### Record set
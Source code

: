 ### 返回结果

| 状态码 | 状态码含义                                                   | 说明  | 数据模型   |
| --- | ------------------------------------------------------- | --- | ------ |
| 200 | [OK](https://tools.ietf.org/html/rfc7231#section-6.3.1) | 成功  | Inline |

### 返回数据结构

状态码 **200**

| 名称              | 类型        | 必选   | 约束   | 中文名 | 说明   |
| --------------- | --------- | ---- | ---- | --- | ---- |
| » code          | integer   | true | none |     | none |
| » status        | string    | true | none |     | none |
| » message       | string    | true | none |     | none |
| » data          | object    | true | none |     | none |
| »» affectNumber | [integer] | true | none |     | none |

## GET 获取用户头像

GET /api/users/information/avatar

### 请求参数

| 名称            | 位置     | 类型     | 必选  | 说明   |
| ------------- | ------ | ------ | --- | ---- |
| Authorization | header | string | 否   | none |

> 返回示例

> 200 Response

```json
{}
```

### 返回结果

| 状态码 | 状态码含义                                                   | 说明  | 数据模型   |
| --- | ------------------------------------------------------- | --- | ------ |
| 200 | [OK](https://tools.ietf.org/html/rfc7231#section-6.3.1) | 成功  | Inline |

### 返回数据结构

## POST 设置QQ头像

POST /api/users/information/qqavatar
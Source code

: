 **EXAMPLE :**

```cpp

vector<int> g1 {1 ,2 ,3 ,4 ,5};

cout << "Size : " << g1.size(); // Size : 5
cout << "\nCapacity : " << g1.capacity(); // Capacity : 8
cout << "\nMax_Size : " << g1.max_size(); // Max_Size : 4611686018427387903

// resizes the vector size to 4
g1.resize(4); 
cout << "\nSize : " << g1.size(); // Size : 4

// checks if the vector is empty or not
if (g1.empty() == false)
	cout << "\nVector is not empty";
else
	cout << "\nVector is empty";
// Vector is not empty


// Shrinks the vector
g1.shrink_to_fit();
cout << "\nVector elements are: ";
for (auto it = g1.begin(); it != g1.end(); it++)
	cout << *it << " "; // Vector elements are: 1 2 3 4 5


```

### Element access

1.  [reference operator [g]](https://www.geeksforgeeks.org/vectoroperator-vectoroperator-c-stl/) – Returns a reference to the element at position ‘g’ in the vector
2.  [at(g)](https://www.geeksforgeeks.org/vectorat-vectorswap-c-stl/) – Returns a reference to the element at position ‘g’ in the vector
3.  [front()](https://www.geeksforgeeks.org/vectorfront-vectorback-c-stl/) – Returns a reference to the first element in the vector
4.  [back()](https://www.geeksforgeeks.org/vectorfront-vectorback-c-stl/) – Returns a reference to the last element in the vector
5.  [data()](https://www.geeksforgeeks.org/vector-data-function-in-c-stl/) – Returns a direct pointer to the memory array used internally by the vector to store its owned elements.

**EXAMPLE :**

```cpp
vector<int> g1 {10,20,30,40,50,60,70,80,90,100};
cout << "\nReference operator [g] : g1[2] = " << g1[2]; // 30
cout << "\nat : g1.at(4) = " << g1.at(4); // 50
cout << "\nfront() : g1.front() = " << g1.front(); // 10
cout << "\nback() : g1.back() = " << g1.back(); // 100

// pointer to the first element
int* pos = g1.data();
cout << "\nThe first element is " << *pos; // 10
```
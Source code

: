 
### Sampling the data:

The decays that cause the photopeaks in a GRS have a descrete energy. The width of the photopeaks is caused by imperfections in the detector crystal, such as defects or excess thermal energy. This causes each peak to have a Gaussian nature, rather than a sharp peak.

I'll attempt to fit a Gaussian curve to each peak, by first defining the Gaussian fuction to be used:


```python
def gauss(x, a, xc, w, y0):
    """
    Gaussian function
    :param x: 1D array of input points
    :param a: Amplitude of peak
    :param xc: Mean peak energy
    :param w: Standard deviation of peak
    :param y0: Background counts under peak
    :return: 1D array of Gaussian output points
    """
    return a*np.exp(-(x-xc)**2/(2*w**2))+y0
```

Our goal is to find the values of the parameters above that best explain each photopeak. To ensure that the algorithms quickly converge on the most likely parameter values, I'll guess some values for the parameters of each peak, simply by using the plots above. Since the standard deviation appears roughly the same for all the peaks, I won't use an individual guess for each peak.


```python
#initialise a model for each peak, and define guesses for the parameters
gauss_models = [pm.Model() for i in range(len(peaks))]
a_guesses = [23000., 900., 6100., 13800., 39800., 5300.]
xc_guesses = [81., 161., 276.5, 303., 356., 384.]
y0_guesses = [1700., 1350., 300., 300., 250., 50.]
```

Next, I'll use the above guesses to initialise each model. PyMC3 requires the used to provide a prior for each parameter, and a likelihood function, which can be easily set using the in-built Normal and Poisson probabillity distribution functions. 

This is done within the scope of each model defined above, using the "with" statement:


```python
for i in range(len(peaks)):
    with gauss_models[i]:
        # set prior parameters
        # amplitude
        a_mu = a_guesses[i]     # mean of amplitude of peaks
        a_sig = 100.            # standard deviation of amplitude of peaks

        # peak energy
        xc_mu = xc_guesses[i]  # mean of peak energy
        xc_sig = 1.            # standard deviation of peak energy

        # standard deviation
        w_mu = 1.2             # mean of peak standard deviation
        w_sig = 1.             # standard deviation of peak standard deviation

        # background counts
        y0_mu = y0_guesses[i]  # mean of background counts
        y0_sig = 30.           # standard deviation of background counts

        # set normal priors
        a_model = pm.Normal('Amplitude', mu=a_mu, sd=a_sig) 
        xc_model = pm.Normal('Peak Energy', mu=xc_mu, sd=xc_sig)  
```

### Exercise prompt
The lines to return are those in the entries above that hold "none".

### Answer to the problem
| » code          | integer   | true | none |     | none |
| » status        | string    | true | none |     | none |
| » message       | string    | true | none |     | none |
| » data          | object    | true | none |     | none |
| »» affectNumber | [integer] | true | none |     | none |
| Authorization | header | string | 否   | none |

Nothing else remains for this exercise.